Extreme Hardship in Waivers

Tuesday March 07
2017

  • By: Immigrant Legal Resource Center
  • Time: 11:00 AM - 12:30 PM
  • Time Zone: Pacific Time (US & Canada)
  • CLE Credit
  • Location:
    Online
    San Francisco, CA
  • Contact:
    Helen Leung
    Immigrant Legal Resource Center
    415-321-8572
  • Website: www.ilrc.org

This webinar will provide an up-to-date overview of USCIS guidance on extreme hardship that took effect December 5, 2016. Panelists will review the factors outlined by USCIS as well as the legal standard required for a successful hardship waiver for different grounds of inadmissibility. An important component of the new guidance is the inclusion of "particularly significant factors" or circumstances that strongly support a finding of extreme hardship. Panelists will explore these scenarios in depth and provide tips on how to connect your client's story with the elements highlighted in the new guidance.

Presenters

Allison Davenport

Allison Davenport joined the ILRC in 2015 as a staff attorney based in California's Central Valley, where she was born and raised. Prior to joining the ILRC, she was a clinical instructor with the International Human Rights Law Clinic at UC Berkeley School of Law. At the clinic she directed the establishment of the Legal Support Program for undocumented students, the documentation of human rights abuses against LGBTI individuals in El Salvador, and the promotion of equal access to clean water in California. Allison practiced immigration law, first in private practice and then as founder of the immigration legal services program at Centro Legal de la Raza. Allison also formerly worked as a staff attorney with the Center for Gender and Refugee Studies at UC Hastings. She graduated from UC Berkeley with a JD and an MA in Latin American Studies. Allison speaks Spanish.

Alison Kamhi

Alison Kamhi is a Staff Attorney based in San Francisco. Alison is a dedicated immigrant advocate who brings significant experience in immigration law to the ILRC. Alison provides technical assistance through the ILRC's Attorney of the Day program on a wide range of immigration issues, including immigration options for youth, consequences of criminal convictions for immigration purposes, removal defense strategy, and eligibility for immigration relief, including family-based immigration, U visas, VAWA, DACA, cancellation of removal, asylum, and naturalization. She leads ILRC's project on driver's licenses for immigrants, and also conducts frequent in-person and webinar trainings on naturalization, family-based immigration, U visas, FOIA requests, and parole in immigration law. She has co-authored a number of publications, including A Guide for Immigrant Advocates (ILRC); Hardship in Immigration Law (ILRC); Naturalization and U.S. Citizenship (ILRC); Special Immigrant Juvenile Status and Other Immigration Options for Children and Youth (ILRC); The U Visa: Obtaining Status for Immigrant Victims of Crimes (ILRC); and Most In Need But Least Served: Legal and Practical Barriers to Special Immigrant Juvenile Status for Federally Detained Minors, 50 Fam. Ct. Rev. 4 (2012).
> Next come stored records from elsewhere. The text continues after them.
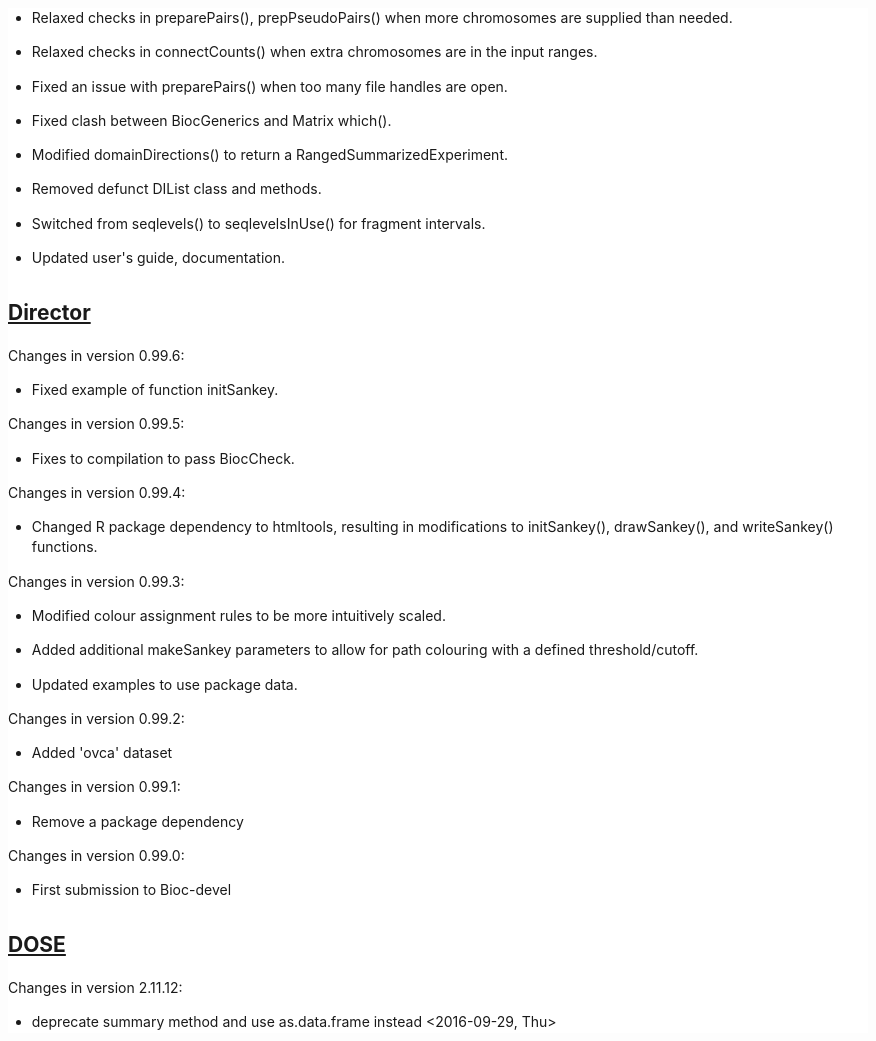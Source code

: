 - Relaxed checks in preparePairs(), prepPseudoPairs() when more
  chromosomes are supplied than needed.

- Relaxed checks in connectCounts() when extra chromosomes are in the
  input ranges.

- Fixed an issue with preparePairs() when too many file handles are
  open.

- Fixed clash between BiocGenerics and Matrix which().

- Modified domainDirections() to return a RangedSummarizedExperiment.

- Removed defunct DIList class and methods.

- Switched from seqlevels() to seqlevelsInUse() for fragment intervals.

- Updated user's guide, documentation.

[Director](https://bioconductor.org/packages/Director)
--------

Changes in version 0.99.6:

- Fixed example of function initSankey.

Changes in version 0.99.5:

- Fixes to compilation to pass BiocCheck.

Changes in version 0.99.4:

- Changed R package dependency to htmltools, resulting in modifications
  to initSankey(), drawSankey(), and writeSankey() functions.

Changes in version 0.99.3:

- Modified colour assignment rules to be more intuitively scaled.

- Added additional makeSankey parameters to allow for path colouring
  with a defined threshold/cutoff.

- Updated examples to use package data.

Changes in version 0.99.2:

- Added 'ovca' dataset

Changes in version 0.99.1:

- Remove a package dependency

Changes in version 0.99.0:

- First submission to Bioc-devel

[DOSE](https://bioconductor.org/packages/DOSE)
----

Changes in version 2.11.12:

- deprecate summary method and use as.data.frame instead <2016-09-29,
  Thu>

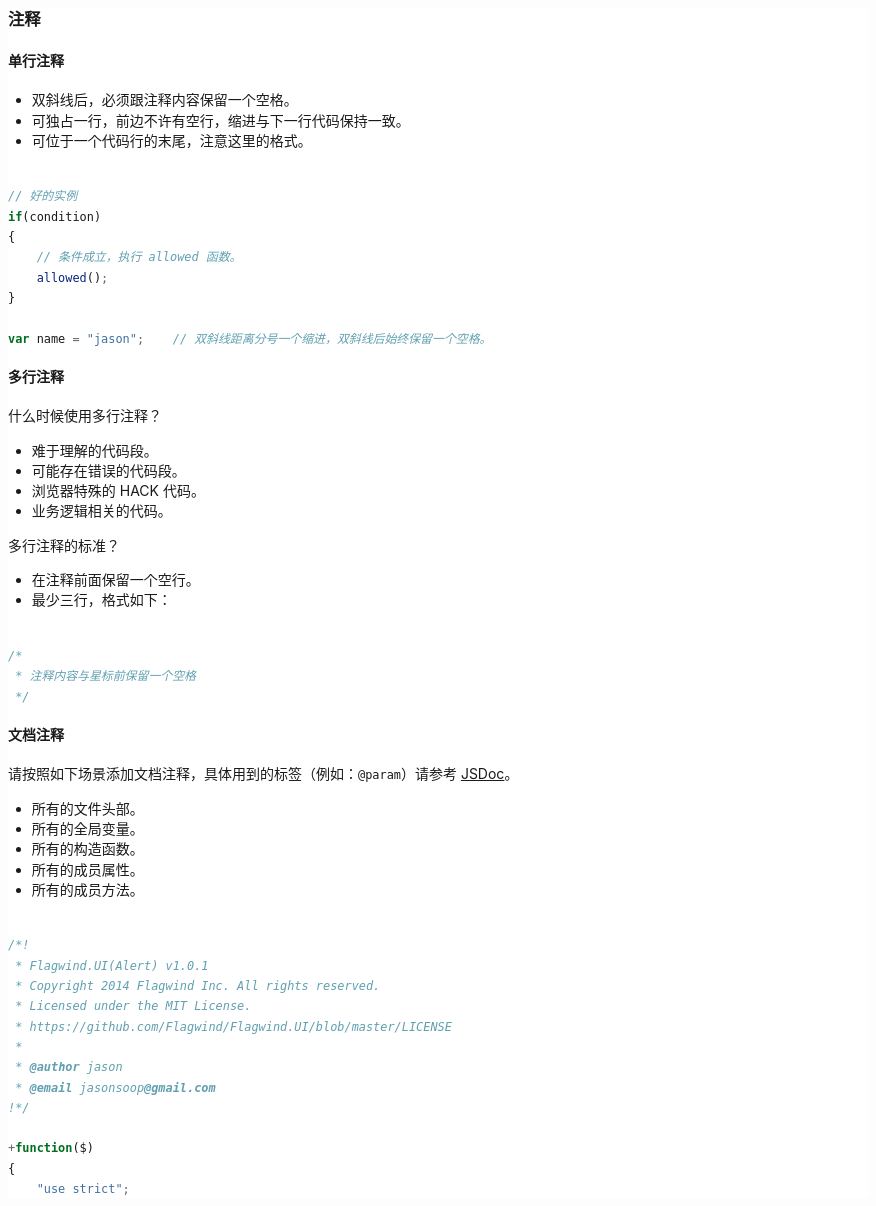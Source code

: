 ### 注释

#### 单行注释

- 双斜线后，必须跟注释内容保留一个空格。
- 可独占一行，前边不许有空行，缩进与下一行代码保持一致。
- 可位于一个代码行的末尾，注意这里的格式。

``` js

// 好的实例
if(condition)
{
    // 条件成立，执行 allowed 函数。
    allowed();
}

var name = "jason";    // 双斜线距离分号一个缩进，双斜线后始终保留一个空格。

```

#### 多行注释

什么时候使用多行注释？

- 难于理解的代码段。
- 可能存在错误的代码段。
- 浏览器特殊的 HACK 代码。
- 业务逻辑相关的代码。

多行注释的标准？

- 在注释前面保留一个空行。
- 最少三行，格式如下：

``` js

/*
 * 注释内容与星标前保留一个空格
 */

```

#### 文档注释

请按照如下场景添加文档注释，具体用到的标签（例如：`@param`）请参考 [JSDoc](http://usejsdoc.org/)。

- 所有的文件头部。
- 所有的全局变量。
- 所有的构造函数。
- 所有的成员属性。
- 所有的成员方法。

``` js

/*!
 * Flagwind.UI(Alert) v1.0.1
 * Copyright 2014 Flagwind Inc. All rights reserved.
 * Licensed under the MIT License.
 * https://github.com/Flagwind/Flagwind.UI/blob/master/LICENSE
 *
 * @author jason
 * @email jasonsoop@gmail.com
!*/

+function($)
{
    "use strict";
```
Prior to the ILRC, Alison worked as a Clinical Teaching Fellow at the Stanford Law School Immigrants' Rights Clinic, where she supervised removal defense cases and immigrants' rights advocacy projects. Before Stanford, she represented abandoned and abused immigrant youth as a Skadden Fellow at Bay Area Legal Aid and at Catholic Charities Community Services in New York. While in law school, Alison worked at the United Nations High Commissioner for Refugees (UNHCR), the ACLU Immigrants' Rights Project, and Greater Boston Legal Services Immigration Unit. After law school, she clerked for the Honorable Julia Gibbons in the U.S. Court of Appeals for the Sixth Circuit.

Alison received her J.D. from Harvard Law School and her B.A. from Stanford University. Alison is admitted to the bar in California and New York. She speaks German and Spanish.

Nikki Marquez

Nikki joined ILRC in October of 2015 through a Ford Foundation Fellowship. She will contribute to manuals, develop practice advisories and community resources, and engage in some of ILRC's advocacy work. Nikki is a recent graduate from Stanford Law School, where she was a member of the Immigrants' Rights Clinic and interned at the ACLU Immigrants' Rights Project. Prior to law school, Nikki worked on anti-human trafficking policy and on issues related to the economic rights of survivors of domestic violence. In her free time Nikki enjoys hiking in Tahoe, playing basketball, scuba diving, and baking.